INFORMATION GIVEN
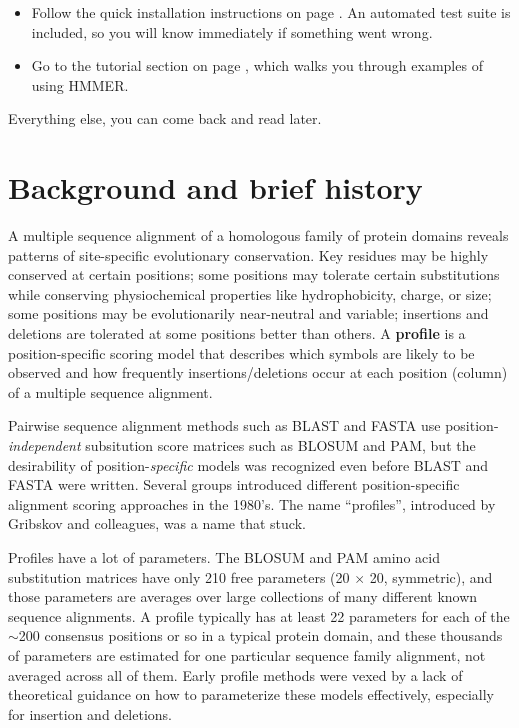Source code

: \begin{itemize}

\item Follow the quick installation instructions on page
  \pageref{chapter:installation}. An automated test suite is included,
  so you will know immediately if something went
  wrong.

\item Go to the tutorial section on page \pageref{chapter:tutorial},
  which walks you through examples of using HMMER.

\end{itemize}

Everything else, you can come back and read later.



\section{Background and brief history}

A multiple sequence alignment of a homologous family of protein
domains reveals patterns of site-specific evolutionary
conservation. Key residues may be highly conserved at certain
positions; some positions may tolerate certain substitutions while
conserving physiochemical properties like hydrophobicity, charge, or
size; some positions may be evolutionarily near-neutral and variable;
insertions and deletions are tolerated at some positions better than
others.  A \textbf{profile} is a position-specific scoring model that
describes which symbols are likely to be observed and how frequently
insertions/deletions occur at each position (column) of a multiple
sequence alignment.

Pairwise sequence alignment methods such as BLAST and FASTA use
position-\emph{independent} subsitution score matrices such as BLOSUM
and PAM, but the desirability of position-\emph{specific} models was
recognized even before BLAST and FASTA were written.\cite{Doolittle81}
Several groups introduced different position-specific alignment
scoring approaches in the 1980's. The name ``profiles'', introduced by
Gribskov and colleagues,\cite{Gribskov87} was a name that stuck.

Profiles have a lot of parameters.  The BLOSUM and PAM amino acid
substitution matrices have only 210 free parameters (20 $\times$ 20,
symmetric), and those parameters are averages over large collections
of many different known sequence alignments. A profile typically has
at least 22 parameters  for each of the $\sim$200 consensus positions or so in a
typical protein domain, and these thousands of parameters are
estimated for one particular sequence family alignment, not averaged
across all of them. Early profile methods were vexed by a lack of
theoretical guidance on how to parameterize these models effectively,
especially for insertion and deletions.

--

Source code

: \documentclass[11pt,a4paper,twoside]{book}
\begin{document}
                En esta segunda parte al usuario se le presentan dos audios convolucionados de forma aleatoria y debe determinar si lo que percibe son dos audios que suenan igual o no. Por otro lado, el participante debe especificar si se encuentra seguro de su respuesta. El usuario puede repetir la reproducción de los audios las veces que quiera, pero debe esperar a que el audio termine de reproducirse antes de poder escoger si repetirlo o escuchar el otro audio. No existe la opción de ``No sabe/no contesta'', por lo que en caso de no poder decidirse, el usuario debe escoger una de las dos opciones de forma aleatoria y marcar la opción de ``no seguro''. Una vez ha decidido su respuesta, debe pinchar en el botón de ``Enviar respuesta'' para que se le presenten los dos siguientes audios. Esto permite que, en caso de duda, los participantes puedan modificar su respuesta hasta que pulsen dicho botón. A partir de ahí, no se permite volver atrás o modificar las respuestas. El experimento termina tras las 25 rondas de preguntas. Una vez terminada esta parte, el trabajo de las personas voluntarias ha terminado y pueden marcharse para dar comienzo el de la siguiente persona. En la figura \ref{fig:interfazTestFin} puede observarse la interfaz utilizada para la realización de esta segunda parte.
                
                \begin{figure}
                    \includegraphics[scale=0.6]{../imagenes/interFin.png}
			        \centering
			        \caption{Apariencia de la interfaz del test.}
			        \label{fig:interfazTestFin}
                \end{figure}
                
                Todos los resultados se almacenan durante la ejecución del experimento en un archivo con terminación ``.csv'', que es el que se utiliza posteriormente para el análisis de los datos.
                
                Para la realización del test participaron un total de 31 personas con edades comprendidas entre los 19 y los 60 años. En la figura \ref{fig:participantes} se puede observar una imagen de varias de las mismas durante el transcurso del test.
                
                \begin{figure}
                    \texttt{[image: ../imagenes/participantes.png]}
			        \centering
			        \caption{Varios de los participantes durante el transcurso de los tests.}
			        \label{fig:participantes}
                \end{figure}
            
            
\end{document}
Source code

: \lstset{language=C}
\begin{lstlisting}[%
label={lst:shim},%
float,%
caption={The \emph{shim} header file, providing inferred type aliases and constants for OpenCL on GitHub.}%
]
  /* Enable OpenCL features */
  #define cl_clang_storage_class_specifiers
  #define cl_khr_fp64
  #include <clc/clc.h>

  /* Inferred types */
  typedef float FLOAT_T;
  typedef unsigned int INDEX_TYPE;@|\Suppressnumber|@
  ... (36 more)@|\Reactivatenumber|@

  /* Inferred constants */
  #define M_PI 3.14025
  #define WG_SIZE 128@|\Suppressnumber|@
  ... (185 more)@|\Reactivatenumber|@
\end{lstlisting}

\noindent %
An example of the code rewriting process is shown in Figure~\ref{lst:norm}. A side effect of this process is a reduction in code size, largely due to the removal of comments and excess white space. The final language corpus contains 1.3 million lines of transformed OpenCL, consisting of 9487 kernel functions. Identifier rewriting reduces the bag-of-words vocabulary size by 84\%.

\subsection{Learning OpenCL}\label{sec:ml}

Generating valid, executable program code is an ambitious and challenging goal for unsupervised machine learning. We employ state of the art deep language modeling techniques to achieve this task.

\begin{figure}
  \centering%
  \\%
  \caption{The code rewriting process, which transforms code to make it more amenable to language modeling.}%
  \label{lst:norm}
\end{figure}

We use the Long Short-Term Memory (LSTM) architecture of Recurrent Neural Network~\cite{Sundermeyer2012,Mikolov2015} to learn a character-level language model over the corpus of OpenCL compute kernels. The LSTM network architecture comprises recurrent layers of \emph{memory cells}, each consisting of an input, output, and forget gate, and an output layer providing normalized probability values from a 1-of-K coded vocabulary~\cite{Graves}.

YOUR TASK
Note each line of the entries that has "parameters" in it, and copy those lines.

TASK SOLUTION
Profiles have a lot of parameters.  The BLOSUM and PAM amino acid
substitution matrices have only 210 free parameters (20 $\times$ 20,
symmetric), and those parameters are averages over large collections
at least 22 parameters  for each of the $\sim$200 consensus positions or so in a
typical protein domain, and these thousands of parameters are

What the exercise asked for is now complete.